You are plenty experienced yourself, I find it hard to believe you don't share some amount of sentiment with my frustration, even if you have far more patience than I do and professionality not to openly admit or display it. (I'm not going to continue this here, I'll drop it completely after this and I really do apologize for the drama at least.)

RevengeFNF we already use Percona (5.6.22 at this moment) with XtraDB. Should I upgrade to MariaDB?

The two are pretty comparable to one another. It's mostly going to boil down to personal preference.

February 16, 201510 yr

Author

Thanks @Rhett and @Kirito for the feedback.

February 20, 201510 yr

Author

Since my last post I upgraded to PHP 5.6.5 and replaced Xcache with memcached for var cache. Everything was working fine for two days... Until now... See attached screenshot. What is strange is that it is right now 10:20 pm in Brazil, definitely not caused by normal traffic... Running some tests here and will keep you posted...

February 20, 201510 yr

If you are trying everything and you cannot resolve the problem(im guessing you already tried the new configurations for the php-fpm), i would try changing to Apache.

One thing you know, that situation cannot continue.

February 20, 201510 yr

Author

RevengeFNF

I haven't had tried changing php-fpm.conf as everything was working fine after I upgraded PHP.

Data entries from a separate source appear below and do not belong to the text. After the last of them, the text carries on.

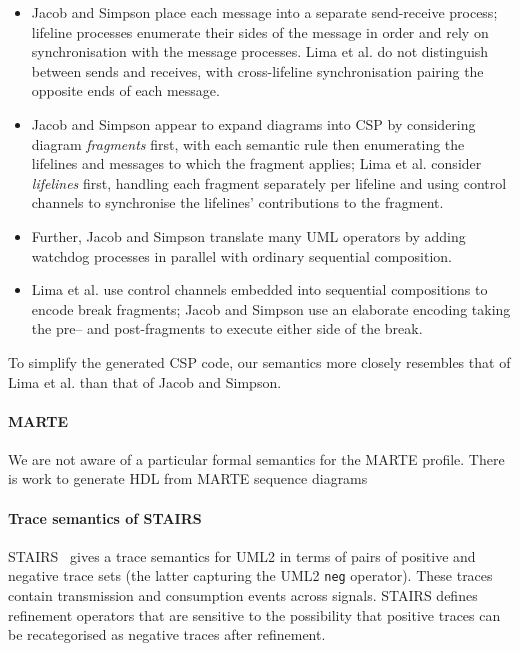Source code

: \begin{itemize}
\item
  Jacob and Simpson place each message into a
  separate send-receive process; lifeline processes enumerate their
  sides of the message in order and rely on
  synchronisation with the message processes.
  Lima et al. do not
  distinguish between sends and receives, with
  cross-lifeline synchronisation pairing the opposite
  ends of each message.
\item
  Jacob and Simpson appear to expand diagrams into CSP by
  considering diagram \emph{fragments} first, with each semantic rule
  then enumerating the lifelines and messages to which the fragment applies;
  Lima et al. consider \emph{lifelines} first, handling each fragment
  separately per lifeline and using control channels to synchronise the
  lifelines' contributions to the fragment.
\item
  Further, Jacob and Simpson translate many UML operators by adding watchdog
  processes in parallel with ordinary sequential composition.
\item
  Lima et al. use control channels embedded into sequential compositions to
  encode break fragments;
  Jacob and Simpson use an elaborate encoding taking the pre-- and
  post-fragments to execute either side of the break.
\end{itemize}

To simplify the generated CSP code, our semantics more closely resembles that of
Lima et al. than that of Jacob and Simpson.

\paragraph{MARTE}

We are not aware of a particular formal semantics for the MARTE profile.
There is work to generate HDL from MARTE sequence diagrams~

\paragraph{Trace semantics of STAIRS}

STAIRS~\cite{Haugen03-STAIRS} gives a trace semantics for UML2 in terms
of pairs of positive and negative trace sets (the latter capturing the UML2
\texttt{neg} operator).  These traces contain
transmission and consumption events across signals.  STAIRS defines
refinement operators that are sensitive to the possibility that positive
traces can be recategorised as negative traces after refinement.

I am playing with php-fpm configuration as I write this. Load has dropped to 23 at this time. listen.backlog was not configured and therefore at its default of 128. Changed to -1 and seems to have helped.

February 20, 201510 yr

It's starting to really sound like this could be some kind of network (DDoS) attack.

Can you access the PHP-FPM status page and see how many active processes are spawned?

February 20, 201510 yr

Author

@Kirito that is my best bet at the moment. Will enable the php-fpm status page and will let you know.

February 20, 201510 yr

@Gabriel Torres run this command:

netstat -ntu | awk '{print $5}' | cut -d: -f1 | sort | uniq -c | sort -n

February 20, 201510 yr

Author

@RevengeFNF thanks. I don't see any particular IP doing a lot of requests. However, the tip Kirito gave me regarding enabling php-fpm status was the best so far, as we can see "inside" php-fpm to see exactly what is going on... It should help me out. Thanks.

February 20, 201510 yr

Append "?full" to the end of the status URL (i.e. /status?full) as well, this will show you what the request duration, URI, memory footprint and etc. is for every individual request.

This will give you a lot more to go on if there's a runaway script or anything of the sort causing your server to choke.

Is PHP-FPM the only process on your server behaving erratically?

February 20, 201510 yr

Author

Kirito, I sent you a PM with the link to the php-fpm status on our server, so you can see it by yourself.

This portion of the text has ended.